A prevenção destina-se a impedir o estabelecimento de infestantes na estação ou realizar a sua detecção prematura e controlo atempado. Para tal há que realizar inspecções periódicas dos locais de risco e implementar medidas com a finalidade de limitar a dispersão a partir de locais infestados e minimizar as perturbações da estação, uma vez que as comunidades vegetais degradadas pela má gestão florestal são mais susceptíveis à invasão (Colorado Natural Areas Program, 2000).

A restauração integra o conjunto de actividades de gestão destinadas a manipular ou mimetizar um ou mais processos ecológicos, como a sucessão, o fogo e a herviboria, com vista à prevenção das invasões ecológicas (Heffernan, 1998).

O controlo diz respeito à aplicação de métodos destinados à eliminação de invasoras já estabelecidas na estação, de acordo com uma prioridade determinada em função dos impactos actuais e potenciais da espécie sobre os objectivos de gestão. As intervenções de controlo devem ser faseadas e escalonadas ao longo de um período de combate, integrando como etapas: o controlo inicial (destinado à redução drástica da densidade das infestações), o controlo subsequente (para eliminação das plantas originadas a partir dos propágulos existentes no solo), e o controlo de manutenção (a fim de manter baixas densidades de infestação, uma vez que a erradicação é irrealista). Em cada etapa há que recorrer à combinação de métodos de controlo físico, químico e/ou biológico, atendendo ao estado de infestação do local (Campbell, 1999).

A monitorização e avaliação do plano e do seu modo de execução são aspectos vitais para uma gestão adaptativa de invasoras lenhosas.

 

As estratégias descritas devem ser complementadas com a implementação de um plano de arborização, com recurso a espécies nativas de crescimento rápido, de modo a permitir o ensombramento do solo e a competição pelos recursos da estação, o que limitará a reinfestação (Marques, 2001).

Em suma, a presença de plantas invasoras por si só poderá não justificar as acções de controlo. O gestor terá que aprender a viver com muitas plantas alienígenas e controlar prioritariamente aquelas que interferem com os objectivos de gestão. Mesmo quando são identificados sérios problemas de infestação, a gestão pode não ser exequível por inúmeras razões, como a falta de recursos, a distribuição da invasora na estação ou a ausência de métodos eficientes de controlo (Heffernan, 1998).

 

Bibliografia citada

Campbell, P.L. (1999). Integrates control estrategies for wattle. In: 1º Encontro sobre Invasoras Lenhosas, 16 a 18 de Novembro, Gerês, pp 81-87.

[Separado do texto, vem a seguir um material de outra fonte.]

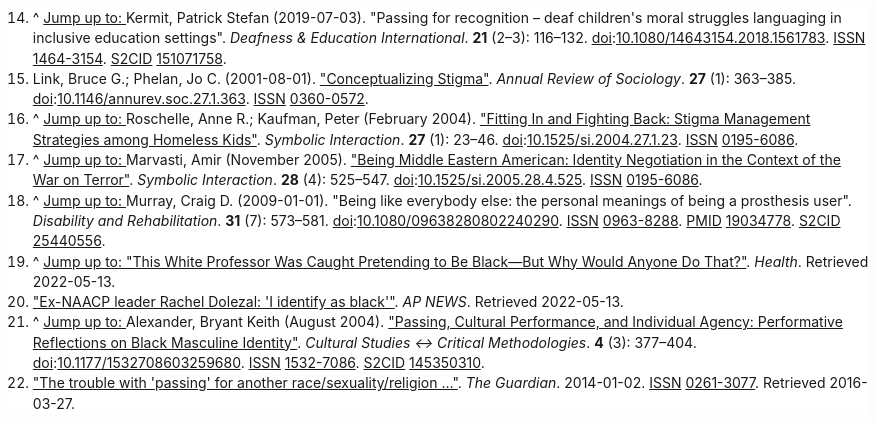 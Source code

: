   14. ^ [Jump up to: ](https://en.wikipedia.org/wiki/<#cite_ref-:10_14-0>) Kermit, Patrick Stefan (2019-07-03). "Passing for recognition – deaf children's moral struggles languaging in inclusive education settings". _Deafness & Education International_. **21** (2–3): 116–132. [doi](https://en.wikipedia.org/wiki/</wiki/Doi_\(identifier\)> "Doi \(identifier\)"):[10.1080/14643154.2018.1561783](https://en.wikipedia.org/wiki/<https:/doi.org/10.1080%2F14643154.2018.1561783>). [ISSN](https://en.wikipedia.org/wiki/</wiki/ISSN_\(identifier\)> "ISSN \(identifier\)") [1464-3154](https://en.wikipedia.org/wiki/<https:/search.worldcat.org/issn/1464-3154>). [S2CID](https://en.wikipedia.org/wiki/</wiki/S2CID_\(identifier\)> "S2CID \(identifier\)") [151071758](https://en.wikipedia.org/wiki/<https:/api.semanticscholar.org/CorpusID:151071758>).
  15. Link, Bruce G.; Phelan, Jo C. (2001-08-01). ["Conceptualizing Stigma"](https://en.wikipedia.org/wiki/<https:/www.annualreviews.org/doi/10.1146/annurev.soc.27.1.363>). _Annual Review of Sociology_. **27** (1): 363–385. [doi](https://en.wikipedia.org/wiki/</wiki/Doi_\(identifier\)> "Doi \(identifier\)"):[10.1146/annurev.soc.27.1.363](https://en.wikipedia.org/wiki/<https:/doi.org/10.1146%2Fannurev.soc.27.1.363>). [ISSN](https://en.wikipedia.org/wiki/</wiki/ISSN_\(identifier\)> "ISSN \(identifier\)") [0360-0572](https://en.wikipedia.org/wiki/<https:/search.worldcat.org/issn/0360-0572>).
  16. ^ [Jump up to: ](https://en.wikipedia.org/wiki/<#cite_ref-:11_16-0>) Roschelle, Anne R.; Kaufman, Peter (February 2004). ["Fitting In and Fighting Back: Stigma Management Strategies among Homeless Kids"](https://en.wikipedia.org/wiki/<http:/doi.wiley.com/10.1525/si.2004.27.1.23>). _Symbolic Interaction_. **27** (1): 23–46. [doi](https://en.wikipedia.org/wiki/</wiki/Doi_\(identifier\)> "Doi \(identifier\)"):[10.1525/si.2004.27.1.23](https://en.wikipedia.org/wiki/<https:/doi.org/10.1525%2Fsi.2004.27.1.23>). [ISSN](https://en.wikipedia.org/wiki/</wiki/ISSN_\(identifier\)> "ISSN \(identifier\)") [0195-6086](https://en.wikipedia.org/wiki/<https:/search.worldcat.org/issn/0195-6086>).
  17. ^ [Jump up to: ](https://en.wikipedia.org/wiki/<#cite_ref-:12_17-0>) Marvasti, Amir (November 2005). ["Being Middle Eastern American: Identity Negotiation in the Context of the War on Terror"](https://en.wikipedia.org/wiki/<http:/doi.wiley.com/10.1525/si.2005.28.4.525>). _Symbolic Interaction_. **28** (4): 525–547. [doi](https://en.wikipedia.org/wiki/</wiki/Doi_\(identifier\)> "Doi \(identifier\)"):[10.1525/si.2005.28.4.525](https://en.wikipedia.org/wiki/<https:/doi.org/10.1525%2Fsi.2005.28.4.525>). [ISSN](https://en.wikipedia.org/wiki/</wiki/ISSN_\(identifier\)> "ISSN \(identifier\)") [0195-6086](https://en.wikipedia.org/wiki/<https:/search.worldcat.org/issn/0195-6086>).
  18. ^ [Jump up to: ](https://en.wikipedia.org/wiki/<#cite_ref-:13_18-0>) Murray, Craig D. (2009-01-01). "Being like everybody else: the personal meanings of being a prosthesis user". _Disability and Rehabilitation_. **31** (7): 573–581. [doi](https://en.wikipedia.org/wiki/</wiki/Doi_\(identifier\)> "Doi \(identifier\)"):[10.1080/09638280802240290](https://en.wikipedia.org/wiki/<https:/doi.org/10.1080%2F09638280802240290>). [ISSN](https://en.wikipedia.org/wiki/</wiki/ISSN_\(identifier\)> "ISSN \(identifier\)") [0963-8288](https://en.wikipedia.org/wiki/<https:/search.worldcat.org/issn/0963-8288>). [PMID](https://en.wikipedia.org/wiki/</wiki/PMID_\(identifier\)> "PMID \(identifier\)") [19034778](https://en.wikipedia.org/wiki/<https:/pubmed.ncbi.nlm.nih.gov/19034778>). [S2CID](https://en.wikipedia.org/wiki/</wiki/S2CID_\(identifier\)> "S2CID \(identifier\)") [25440556](https://en.wikipedia.org/wiki/<https:/api.semanticscholar.org/CorpusID:25440556>).
  19. ^ [Jump up to: ](https://en.wikipedia.org/wiki/<#cite_ref-:14_19-0>) ["This White Professor Was Caught Pretending to Be Black—But Why Would Anyone Do That?"](https://en.wikipedia.org/wiki/<https:/www.health.com/mind-body/what-is-blackfishing>). _Health_. Retrieved 2022-05-13.
  20. ["Ex-NAACP leader Rachel Dolezal: 'I identify as black'"](https://en.wikipedia.org/wiki/<https:/apnews.com/article/efd18252adce4e00813eadc6869f8c41>). _AP NEWS_. Retrieved 2022-05-13.
  21. ^ [Jump up to: ](https://en.wikipedia.org/wiki/<#cite_ref-:15_21-0>) Alexander, Bryant Keith (August 2004). ["Passing, Cultural Performance, and Individual Agency: Performative Reflections on Black Masculine Identity"](https://en.wikipedia.org/wiki/<http:/journals.sagepub.com/doi/10.1177/1532708603259680>). _Cultural Studies ↔ Critical Methodologies_. **4** (3): 377–404. [doi](https://en.wikipedia.org/wiki/</wiki/Doi_\(identifier\)> "Doi \(identifier\)"):[10.1177/1532708603259680](https://en.wikipedia.org/wiki/<https:/doi.org/10.1177%2F1532708603259680>). [ISSN](https://en.wikipedia.org/wiki/</wiki/ISSN_\(identifier\)> "ISSN \(identifier\)") [1532-7086](https://en.wikipedia.org/wiki/<https:/search.worldcat.org/issn/1532-7086>). [S2CID](https://en.wikipedia.org/wiki/</wiki/S2CID_\(identifier\)> "S2CID \(identifier\)") [145350310](https://en.wikipedia.org/wiki/<https:/api.semanticscholar.org/CorpusID:145350310>).
  22. ["The trouble with 'passing' for another race/sexuality/religion …"](https://en.wikipedia.org/wiki/<https:/www.theguardian.com/commentisfree/2014/jan/02/trouble-with-passing-race-sexuality-religion>). _The Guardian_. 2014-01-02. [ISSN](https://en.wikipedia.org/wiki/</wiki/ISSN_\(identifier\)> "ISSN \(identifier\)") [0261-3077](https://en.wikipedia.org/wiki/<https:/search.worldcat.org/issn/0261-3077>). Retrieved 2016-03-27.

Colorado Natural Areas Program (2000). Creating an Integrated Weed Management Plan – A Handbook for Owners and Managers of Lands with Natural Values. Caring for the Land Series. Volume IV. 339 pp.

Heffernan, K.E. (1998). Managing Invasive Alien Plants in Natural Areas, Parks, and Small Woodlands. Natural Heritage Technical Report 98-25. Virginia Department of Conservation and Recreation, Division of Natural Heritage. Richmond, Vrginia. 16 pp.

Marques. A.F. (2001). Gestão de Invasoras Lenhosas no Parque Florestal de Monsanto. Relatório do Trabalho de Fim de Curso de Engenharia Florestal. ISA-UTL. Lisboa.

Richardson, D.M.; PyseK, P.; Rejmánek, M; Barbour, M.G.; Panetta F.D.; West, C.J. (2000). Naturalization and invasion of alien plants: concepts and definitions. Diversity and Distributions (2000) 6. Blackwell Science Ltd. pp: 93-107.